After drinking our customary Saturday morning coffee, I disassembled the air intake system, which consists of two plates with perforations on a shaft with springs pressing the plates up against the bottom of the firebox. The molten sugar had formed an adhesive layer between the plates and the stove, making them difficult (though not completely impossible) to move. I washed the plates clean of sugar and scraped what I could from the bottom of the stove, but I couldn't get rid of all that sugar. To compensate for any lingering adhesion, I oiled the plates before sliding them back in.

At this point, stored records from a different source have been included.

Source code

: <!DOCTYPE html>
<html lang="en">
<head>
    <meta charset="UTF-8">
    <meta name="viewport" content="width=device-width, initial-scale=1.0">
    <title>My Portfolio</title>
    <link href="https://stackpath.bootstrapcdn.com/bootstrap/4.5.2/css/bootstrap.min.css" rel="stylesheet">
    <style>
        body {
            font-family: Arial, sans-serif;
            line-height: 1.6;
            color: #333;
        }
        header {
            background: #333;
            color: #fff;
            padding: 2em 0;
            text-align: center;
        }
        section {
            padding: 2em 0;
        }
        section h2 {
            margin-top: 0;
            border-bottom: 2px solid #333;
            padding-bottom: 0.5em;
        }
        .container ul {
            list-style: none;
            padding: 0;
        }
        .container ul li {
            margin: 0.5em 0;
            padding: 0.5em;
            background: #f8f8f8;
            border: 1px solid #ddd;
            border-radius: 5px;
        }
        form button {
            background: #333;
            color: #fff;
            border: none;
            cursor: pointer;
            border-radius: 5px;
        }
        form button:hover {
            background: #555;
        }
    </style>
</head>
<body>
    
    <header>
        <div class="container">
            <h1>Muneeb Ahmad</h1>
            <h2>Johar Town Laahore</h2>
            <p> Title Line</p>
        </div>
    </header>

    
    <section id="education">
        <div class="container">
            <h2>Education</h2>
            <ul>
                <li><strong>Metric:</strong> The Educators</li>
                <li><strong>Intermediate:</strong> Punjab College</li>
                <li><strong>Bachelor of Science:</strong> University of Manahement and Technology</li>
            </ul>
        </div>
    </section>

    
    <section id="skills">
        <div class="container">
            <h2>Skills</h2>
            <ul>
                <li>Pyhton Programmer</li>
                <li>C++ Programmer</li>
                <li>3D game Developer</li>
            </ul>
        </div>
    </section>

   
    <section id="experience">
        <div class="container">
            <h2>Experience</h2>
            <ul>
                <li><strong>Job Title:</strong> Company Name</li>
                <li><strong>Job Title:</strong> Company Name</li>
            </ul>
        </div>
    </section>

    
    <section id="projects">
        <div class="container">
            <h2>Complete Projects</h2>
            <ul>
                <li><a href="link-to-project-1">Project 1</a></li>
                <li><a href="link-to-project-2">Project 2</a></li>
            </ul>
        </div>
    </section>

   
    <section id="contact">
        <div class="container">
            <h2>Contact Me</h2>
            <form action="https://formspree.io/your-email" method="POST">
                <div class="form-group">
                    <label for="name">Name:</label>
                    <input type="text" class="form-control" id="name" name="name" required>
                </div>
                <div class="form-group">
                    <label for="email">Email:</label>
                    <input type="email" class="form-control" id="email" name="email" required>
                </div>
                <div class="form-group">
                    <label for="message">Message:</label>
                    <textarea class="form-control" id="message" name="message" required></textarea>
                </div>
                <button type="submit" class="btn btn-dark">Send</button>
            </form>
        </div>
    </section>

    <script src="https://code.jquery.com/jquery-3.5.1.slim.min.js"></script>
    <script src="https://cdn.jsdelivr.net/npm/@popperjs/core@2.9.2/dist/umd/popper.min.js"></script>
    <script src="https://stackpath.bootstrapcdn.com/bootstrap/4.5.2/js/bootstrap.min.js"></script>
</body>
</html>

Early this afternoon, Gretchen and I picked up Nancy in Old Hurley and drove out to the Shirt Factory, that large brick building in Midtown Kingston that has been remade into a bunch of artist studios. Today, we were told, there would be an afternoon of open studios. However, there didn't seem to be much activity as we waited just inside the door for Sarah the Vegan. When she arrived cradling a travel mug of coffee, we went to look at the art, starting on the first floor and working our way up. There was a lot of abstract and semi-abstract two-dimensional (or quasi-two-dimensional) are that didn't do much for me, though there were two studios that stood out. One featured a husband & wife team who design glowing interactive art, sometimes combined with live dance performances and sometimes at places like Burning Man. Like a sizable minority of artists at the Shirt Factory, they actually live in their studio, but they had a mechanism for raising their bed out of the way using a system of pulleys, making room for days like today. They'd set up a screen and were projecting computer-generated video against it. If one touched the screen, a Kinect camera picked it up, communicated with a computer, and then altered the video at the point of contact on the screen while also controlling a MIDI audio track. It was the perfect thing to have for an open studio, though the only thing they had for sale were refrigerator magnets. This was how I know their website is purringt.com, which is short for Purring Tiger. The other studio I found compelling was one on the top floor run by a potter (Robert Hessler) who makes gorgeous geometrically-perfect vases, bowls, thin-necked bottles, and podlike forms that are almost entirely sealed save for a single tiny hole. But more impressive than the shapes shapes are the crazy fractal designs, evidently accomplished with exotic reduction firing processes. Some look like parts of the Mandelbrot set, while others resemble colonies of bacteria or Chinese characters. Particularly striking was how his most complicated patterns feature distinct goldish outlines around every blob, no matter how tiny. The prices were high, of course, but Gretchen wanted to buy something, so we left with a $150 bowl. The only things I got today were three blower fans from a cart full of old junked Macintosh equipment in the hallway.